Выбрать главу

«Батюшка мой друг Панаиоти Павлович! — взмолился Суворов. — Помилуйте, что Вы предпринимаете, заклинаю Вас днем Нашего Спасителя, грядущего судить живых и мертвых. Вы ему отвечать будете! Лавры Ваши ныне завянуть не могут… Я уступал Судьбе, Россия службою моею питалась, Вашею питатца будет. По критическим обстоятельствам достоинствами Вашими Вы вечно прославитесь. Из рога изобилия Высочайшего престола истекут Вам милости выше Вашего ожидания. Светлейший Князь его покровительством уважит Ваши заслуги. Будьте с Адмиралом (Джонсом. — В. Л.) на образ консулей, которые древле их честь жертвовали чести Рима… Кончите толь важную экспедицию… кампания начинается… здравый разсудок не дозволяет решиться стремглав и дать своим страстям над собою обладать.
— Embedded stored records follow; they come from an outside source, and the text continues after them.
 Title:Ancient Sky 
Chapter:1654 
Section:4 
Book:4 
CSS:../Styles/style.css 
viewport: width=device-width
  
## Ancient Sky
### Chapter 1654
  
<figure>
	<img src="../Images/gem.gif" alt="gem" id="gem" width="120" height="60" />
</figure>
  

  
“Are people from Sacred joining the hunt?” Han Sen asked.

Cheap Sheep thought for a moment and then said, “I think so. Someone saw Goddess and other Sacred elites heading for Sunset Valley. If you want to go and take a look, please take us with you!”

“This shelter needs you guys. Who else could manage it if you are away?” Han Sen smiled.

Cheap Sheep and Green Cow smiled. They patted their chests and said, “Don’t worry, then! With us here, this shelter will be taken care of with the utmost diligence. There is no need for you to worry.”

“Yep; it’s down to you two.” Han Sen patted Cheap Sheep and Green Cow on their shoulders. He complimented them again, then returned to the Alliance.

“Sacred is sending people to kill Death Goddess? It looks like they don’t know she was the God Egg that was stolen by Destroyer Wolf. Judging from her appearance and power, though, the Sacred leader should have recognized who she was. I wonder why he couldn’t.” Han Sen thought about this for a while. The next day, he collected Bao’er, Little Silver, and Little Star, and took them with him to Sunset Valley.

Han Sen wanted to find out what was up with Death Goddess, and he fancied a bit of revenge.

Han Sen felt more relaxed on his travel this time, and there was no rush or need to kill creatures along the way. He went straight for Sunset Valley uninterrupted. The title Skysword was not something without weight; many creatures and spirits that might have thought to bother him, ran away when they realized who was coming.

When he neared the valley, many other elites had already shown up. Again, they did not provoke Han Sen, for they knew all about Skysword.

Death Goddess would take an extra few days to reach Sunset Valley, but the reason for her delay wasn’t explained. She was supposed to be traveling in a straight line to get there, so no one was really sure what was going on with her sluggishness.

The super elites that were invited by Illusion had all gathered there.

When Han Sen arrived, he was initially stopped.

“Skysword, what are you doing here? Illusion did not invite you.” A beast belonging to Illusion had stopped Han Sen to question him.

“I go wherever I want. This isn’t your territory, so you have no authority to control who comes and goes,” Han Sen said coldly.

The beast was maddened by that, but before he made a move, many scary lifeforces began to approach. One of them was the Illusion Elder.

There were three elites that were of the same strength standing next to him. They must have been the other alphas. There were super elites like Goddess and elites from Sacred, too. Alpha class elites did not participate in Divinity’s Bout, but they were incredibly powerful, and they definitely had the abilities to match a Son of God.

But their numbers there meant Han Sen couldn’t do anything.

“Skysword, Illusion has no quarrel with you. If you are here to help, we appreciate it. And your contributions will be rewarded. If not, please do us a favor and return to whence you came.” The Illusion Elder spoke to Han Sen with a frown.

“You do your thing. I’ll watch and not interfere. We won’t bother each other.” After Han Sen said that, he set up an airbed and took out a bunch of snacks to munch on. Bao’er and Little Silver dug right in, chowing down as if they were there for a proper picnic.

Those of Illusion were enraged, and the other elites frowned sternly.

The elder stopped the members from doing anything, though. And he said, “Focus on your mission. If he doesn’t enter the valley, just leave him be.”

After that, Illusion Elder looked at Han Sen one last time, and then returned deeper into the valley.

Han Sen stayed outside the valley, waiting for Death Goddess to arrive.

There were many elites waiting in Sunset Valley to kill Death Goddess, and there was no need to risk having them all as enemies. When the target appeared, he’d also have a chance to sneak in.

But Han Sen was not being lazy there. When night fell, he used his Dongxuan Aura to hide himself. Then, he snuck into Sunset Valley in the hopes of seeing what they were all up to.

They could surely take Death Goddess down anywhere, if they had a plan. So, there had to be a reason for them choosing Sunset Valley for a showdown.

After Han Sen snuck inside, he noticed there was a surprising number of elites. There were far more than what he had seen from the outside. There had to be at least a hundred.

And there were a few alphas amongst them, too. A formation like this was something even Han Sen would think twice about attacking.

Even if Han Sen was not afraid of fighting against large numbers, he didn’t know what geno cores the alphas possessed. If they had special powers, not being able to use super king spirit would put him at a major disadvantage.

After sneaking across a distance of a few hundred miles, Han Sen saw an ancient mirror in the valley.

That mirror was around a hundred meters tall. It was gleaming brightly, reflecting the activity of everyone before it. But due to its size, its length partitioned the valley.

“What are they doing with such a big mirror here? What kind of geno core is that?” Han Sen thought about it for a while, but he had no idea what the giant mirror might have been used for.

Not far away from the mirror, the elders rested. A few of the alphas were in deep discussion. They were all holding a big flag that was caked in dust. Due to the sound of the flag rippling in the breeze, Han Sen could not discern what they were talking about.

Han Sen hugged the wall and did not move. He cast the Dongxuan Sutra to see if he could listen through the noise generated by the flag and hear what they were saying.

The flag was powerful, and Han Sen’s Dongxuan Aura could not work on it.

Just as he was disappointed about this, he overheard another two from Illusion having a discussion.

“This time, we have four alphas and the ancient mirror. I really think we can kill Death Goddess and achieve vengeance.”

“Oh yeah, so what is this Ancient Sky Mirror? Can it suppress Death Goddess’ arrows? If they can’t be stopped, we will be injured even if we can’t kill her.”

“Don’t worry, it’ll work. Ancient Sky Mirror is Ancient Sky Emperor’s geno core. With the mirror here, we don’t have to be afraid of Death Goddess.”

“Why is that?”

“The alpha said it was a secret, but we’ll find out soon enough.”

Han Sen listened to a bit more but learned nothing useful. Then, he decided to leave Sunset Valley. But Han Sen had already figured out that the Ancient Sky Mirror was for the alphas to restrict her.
Теперь храброго и честного человека долг избавить Кинбурн предосуждения, поразить неверных и увенчатца победами».

Авторитет Суворова подействовал. 26 мая Алексиано написал Потемкину: «С самого того времени, как я имел счастие принять Россию за свое отечество, никогда я ни от чего не отказывался и прихотей не оказывал. Критические обстоятельства, в которых мы находимся, и любовь общего блага меня решили. Я остаюсь, но чувствуя обиду». Заслуженный моряк принял на себя роль заместителя и консультанта Джонса, поднявшего свой флаг на линейном корабле «Святой Владимир».
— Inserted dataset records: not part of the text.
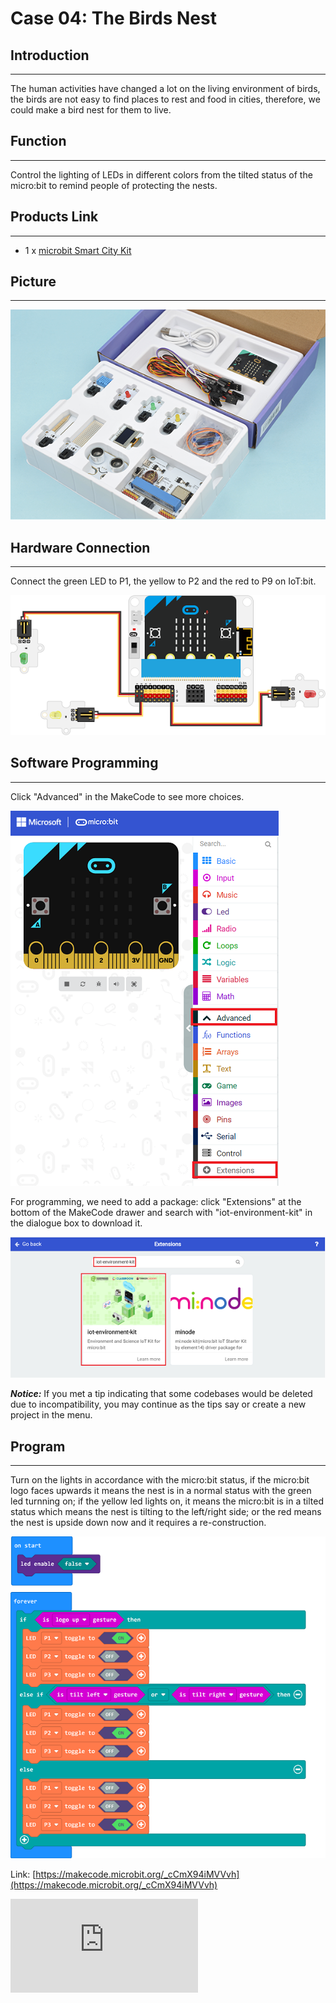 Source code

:# Case 04: The Birds Nest



##  Introduction
---

The human activities have changed a lot on the living environment of birds, the birds are not easy to find places to rest and food in cities, therefore, we could make a bird nest for them to live.

## Function
---

Control the lighting of LEDs in different colors from the tilted status of the micro:bit to remind people of protecting the nests.

## Products Link
---
- 1 x [microbit Smart City Kit](https://shop.elecfreaks.com/products/elecfreaks-micro-bit-smart-city-kit-without-micro-bit-board?_pos=1&_sid=ce30b50b6&_ss=r)

## Picture
---
![](./images/microbit-Smart-City-Kit-case-01-02.png)

## Hardware Connection
---

Connect the green LED to P1,  the yellow to P2 and the red to P9 on IoT:bit.

![](./images/microbit-Smart-City-Kit-case-04-03.png)

## Software Programming

---

Click "Advanced" in the MakeCode to see more choices.

![](./images/microbit-Smart-City-Kit-case-01-04.png)

For programming, we need to add a package: click "Extensions" at the bottom of the MakeCode drawer and search with "iot-environment-kit" in the dialogue box to download it.

![](./images/microbit-Smart-City-Kit-case-01-05.png)


***Notice:*** If you met a tip indicating that some codebases would be deleted due to incompatibility, you may continue as the tips say or create a new project in the menu.

## Program
---

Turn on the lights in accordance with the micro:bit status, if the micro:bit logo faces upwards it means the nest is in a normal status with the green led turnning on; if the yellow led lights on, it means the micro:bit is in a tilted status which means the nest is tilting to the left/right side; or the red means the nest is upside down now and it requires a re-construction.


![](./images/microbit-Smart-City-Kit-case-04-08.png)

Link: [https://makecode.microbit.org/_cCmX94iMVVvh](https://makecode.microbit.org/_cCmX94iMVVvh)

<div
    style={{
        position: 'relative',
        paddingBottom: '60%',
        overflow: 'hidden',
    }}
>
    <iframe
        src="https://makecode.microbit.org/_cCmX94iMVVvh"
        frameborder="0"
        sandbox="allow-popups allow-forms allow-scripts allow-same-origin"
        style={{
            position: 'absolute',
            width: '100%',
            height: '100%',
        }}
    />
</div>


## Result
---
- The nest is in a normal status if the green led is turnning on; if the yellow led lights on, it means the micro:bit is in a tilted status which means the nest is tilting to the left/right side; or the red means the nest is upside down now and it requires a re-construction.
К этим раздорам прибавилась нерасторопность руководимого Мордвиновым Херсонского адмиралтейства, еле успевавшего снабдить эскадру и гребные флотилии всем необходимым для боевых действий. Нассау и Джонс сразу невзлюбили друг друга. Наличие трех контр-адмиралов на лимане (Мордвинов, Нассау и Джонс) было явным перебором.
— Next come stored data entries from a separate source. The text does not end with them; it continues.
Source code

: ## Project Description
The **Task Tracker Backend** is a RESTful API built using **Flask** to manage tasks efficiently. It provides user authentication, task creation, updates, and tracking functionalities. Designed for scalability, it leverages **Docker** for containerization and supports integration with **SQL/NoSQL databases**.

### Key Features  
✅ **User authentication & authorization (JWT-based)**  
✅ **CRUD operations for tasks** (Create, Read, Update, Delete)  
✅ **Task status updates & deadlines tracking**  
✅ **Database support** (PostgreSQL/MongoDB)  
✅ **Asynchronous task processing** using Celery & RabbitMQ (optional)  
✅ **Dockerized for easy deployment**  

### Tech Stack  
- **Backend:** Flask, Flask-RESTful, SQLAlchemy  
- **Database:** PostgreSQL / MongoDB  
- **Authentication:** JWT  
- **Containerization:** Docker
Главнокомандующий, заваленный делами накануне похода армии к Очакову, поручил налаживать отношения между флагманами Суворову и Рибасу. Но отношения между сухопутным и морским начальством всегда были сложными. Эскадра Джонса Суворову не подчинялась, Да и Нассау считал себя независимым и от Джонса, и от Суворова. Отсутствие единого командования не позволило выработать единый план действий. Моряки были заняты подготовкой к отражению атаки турецкого флота.

Суворова беспокоило положение Кинбурнской крепости. О готовности самого генерала и его войск сразиться с врагом красноречиво говорит письмо полковнику Чиркову: «Николай Александрович! …прибудет к Вам гранодер с ножом и помочью для закидывания ножа за плечо к удобности в походе и атаке пальбою, что прошу Вас наискорее исправить. На сухом пути против бусурман потребно непрестанное движение! Оборонительного нет, коль паче отступательного. Пулю беречь… на 3 дни бою… Отнюдь не расстрелятца и позорно погибнуть на месте, как Анреп[8]… Пугательная пальба противника паче ободряет… Прибавьте команды: режь, коли, руби… От храброго российского гранодера не только сии неверные варвары, но и никакое войско в свете устоять не может. Господь Бог Вам в помощь!»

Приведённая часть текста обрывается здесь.